Внимание: сейчас я начну философствовать эдак в духе Батая

Вот бывает, когда долго-долго повторяешь одно и то же слово, оно как бы теряет смысл и от него остается одна только шкурка из фонем. Примерно это происходит с русской классикой, с чем я вас и.

Это весьма показательный процесс, и мне кажется, что нашей культуре пора почесать темечко на эту тему, извините за паронимию.

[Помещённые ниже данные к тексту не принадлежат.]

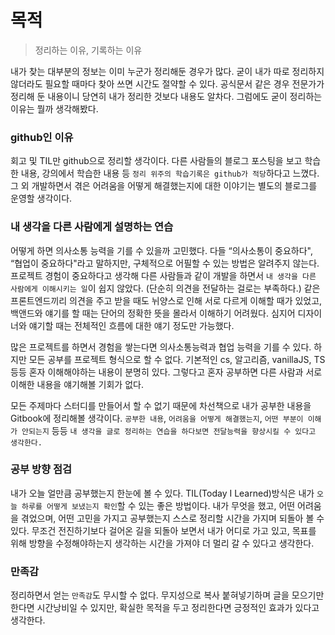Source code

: # 목적

> 정리하는 이유, 기록하는 이유

내가 찾는 대부분의 정보는 이미 누군가 정리해둔 경우가 많다. 굳이 내가 따로 정리하지 않더라도 필요할 때마다 찾아 쓰면 시간도 절약할 수 있다. 공식문서 같은 경우 전문가가 정리해 둔 내용이니 당연히 내가 정리한 것보다 내용도 알차다. 그럼에도 굳이 정리하는 이유는 뭘까 생각해봤다.

### github인 이유

회고 및 TIL만 github으로 정리할 생각이다. 다른 사람들의 블로그 포스팅을 보고 학습한 내용, 강의에서 학습한 내용 등 `정리 위주의 학습기록은 github가 적당`하다고 느꼈다. 그 외 개발하면서 겪은 어려움을 어떻게 해결했는지에 대한 이야기는 별도의 블로그를 운영할 생각이다.

### 내 생각을 다른 사람에게 설명하는 연습

어떻게 하면 의사소통 능력을 기를 수 있을까 고민했다. 다들 “의사소통이 중요하다", “협업이 중요하다"라고 말하지만, 구체적으로 어필할 수 있는 방법은 알려주지 않는다. 프로젝트 경험이 중요하다고 생각해 다른 사람들과 같이 개발을 하면서 `내 생각을 다른 사람에게 이해시키는 일`이 쉽지 않았다. (단순히 의견을 전달하는 걸로는 부족하다.) 같은 프론트엔드끼리 의견을 주고 받을 때도 뉘양스로 인해 서로 다르게 이해할 때가 있었고, 백앤드와 얘기를 할 때는 단어의 정확한 뜻을 몰라서 이해하기 어려웠다. 심지어 디자이너와 얘기할 때는 전체적인 흐름에 대한 얘기 정도만 가능했다.

많은 프로젝트를 하면서 경험을 쌓는다면 의사소통능력과 협업 능력을 기를 수 있다. 하지만 모든 공부를 프로젝트 형식으로 할 수 없다. 기본적인 cs, 알고리즘, vanillaJS, TS 등등 혼자 이해해야하는 내용이 분명히 있다. 그렇다고 혼자 공부하면 다른 사람과 서로 이해한 내용을 얘기해볼 기회가 없다.

모든 주제마다 스터디를 만들어서 할 수 없기 때문에 차선책으로 내가 공부한 내용을 Gitbook에 정리해볼 생각이다. `공부한 내용`, `어려움을 어떻게 해결했는지`, `어떤 부분이 이해가 안되는지` 등등 `내 생각을 글로 정리하는 연습을 하다보면 전달능력을 향상시킬 수 있다고 생각한다.`

### 공부 방향 점검

내가 오늘 얼만큼 공부했는지 한눈에 볼 수 있다. TIL(Today I Learned)방식은 내가 `오늘 하루를 어떻게 보냈는지 확인`할 수 있는 좋은 방법이다. 내가 무엇을 했고, 어떤 어려움을 겪었으며, 어떤 고민을 가지고 공부했는지 스스로 정리할 시간을 가지며 되돌아 볼 수 있다. 무조건 전진하기보다 걸어온 길을 되돌아 보면서 내가 어디로 가고 있고, 목표를 위해 방향을 수정해야하는지 생각하는 시간을 가져야 더 멀리 갈 수 있다고 생각한다.

### 만족감

정리하면서 얻는 `만족감`도 무시할 수 없다. 무지성으로 복사 붙혀넣기하며 글을 모으기만 한다면 시간낭비일 수 있지만, 확실한 목적을 두고 정리한다면 긍정적인 효과가 있다고 생각한다.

Во-первых, наиболее яркие и показательные персонажи русской литературы становятся героями анекдотов: Раскольников с топором, Каренина с поездом, Муму с камнем на шее. С русской классикой все это барахло из массового сознания почти никак не пересекается, да и как ему пересечься? Все эти образы настолько навязли в зубах четырем поколениям жителей нашей страны, что пятому их уже вроде и необязательно читать. Серьезно, я своими глазами видел человека, который не читал «Мертвые души». Совсем. Не открывал даже. Потому что в разговоре, когда я обмолвился, что поэма, дескать, «Мертвые души»… этот персонаж искренне меня спросил: и чо, реально стихами написано? Хотя имеет красный диплом по гуманитарной специальности. А я – будучи филологом, господа! – НЕ ЧИТАЛ МУМУ. Вот ей-богу, не читал. Ну, не случилось. Да и зачем – я же и так знал, в чем там интрига, на экзамене в случае чего вполне могу пересказать.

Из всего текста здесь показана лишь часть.